Monday, 12/05/2011 1:08:14 PM

Monday, December 05, 2011 1:08:14 PM

Post# of 480849
The Reinvention of Political Morality

By THOMAS B. EDSALL
December 5, 2011, 1:07 am

Struggling to justify a recent television spot [ http://mittromney.com/embed/video/believe-america ; http://www.youtube.com/watch?v=H3a7FC0Jkv8 ]

that reached new heights of deception, a top operative in Mitt Romney’s 2012 presidential campaign put it plainly, while insisting on anonymity:

“First of all, ads are propaganda by definition. We are in the persuasion business, the propaganda business…. Ads are agitprop…. Ads are about hyperbole, they are about editing. It’s ludicrous for them to say that an ad is taking something out of context…. All ads do that. They are manipulative pieces of persuasive art.”

The back story: On October 16, 2008, campaigning in Londonderry, New Hampshire, Obama cast his opponent, John McCain, as out of touch with the problems facing the country – a month after the financial collapse that saw the American economy crater. Obama was expressing his incredulity at McCain’s lack of understanding of the full import of the world-engulfing fiscal crisis: “Senator McCain’s campaign actually said, and I quote, ‘If we keep talking about the economy, we’re going to lose.’ ”

Fast forward to 2011. Two weeks ago, the Romney campaign, perhaps banking on the arcane nature of its deception, instigated a new epoch in aggressive messaging and took Obama’s 2008 Londonderry remarks and obliterated the fact that Obama was at that time quoting the words of a McCain staffer.

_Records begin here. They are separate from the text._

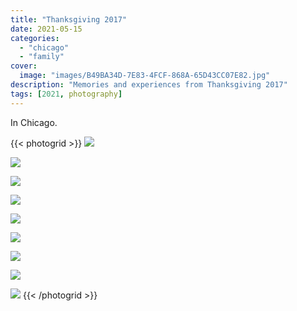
 ```yaml
---
title: "Thanksgiving 2017"
date: 2021-05-15
categories:
  - "chicago"
  - "family"
cover:
  image: "images/B49BA34D-7E83-4FCF-868A-65D43CC07E82.jpg"
description: "Memories and experiences from Thanksgiving 2017"
tags: [2021, photography]
---
```


In Chicago.

{{< photogrid >}}
![](images/T23274.jpg)

![](images/T23266.jpg)

![](images/IMG_2192.jpg)

![](images/C1DDBD5A-A635-4CE8-8A3B-A30FA6FE5E54_4.jpg)

![](images/PB240271.jpg)

![](images/6B2D127A-881F-4E36-B266-93349F0D2C6A_4.jpg)

![](images/IMG_2196.jpg)

![](images/B49BA34D-7E83-4FCF-868A-65D43CC07E82.jpg)

![](images/491DF1F1-685C-466F-90F6-EA6CC3EFB0E2.jpg)
{{< /photogrid >}}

Obama’s statement was cut to “If we keep talking about the economy, we’re going to lose” — with the erroneous implication that the “we” referred not to McCain’s 2008 effort but to the current Obama campaign.

The non-partisan web site Politifact, which evaluates the accuracy of political ads, said that the Romney spot [ http://www.politifact.com/truth-o-meter/statements/2011/nov/22/mitt-romney/mitt-romney-says-obama-said-if-we-keep-talking-abo/ ] was “ridiculously misleading,” and gave the ad its worst rating, “pants on fire.”

The significance of the spot lies in its explicit distortion of an opponent’s remark, but the spot’s direct duplicity is also the latest step in the transgression by political operatives of formerly agreed-upon ethical boundaries. What was once considered sleazy becomes the norm.

Over the past four decades, moral standards governing the conduct of political competition have been violated by both left and right, with two goals: winning elections and making money. In this endeavor, the early 1980s were a fertile period.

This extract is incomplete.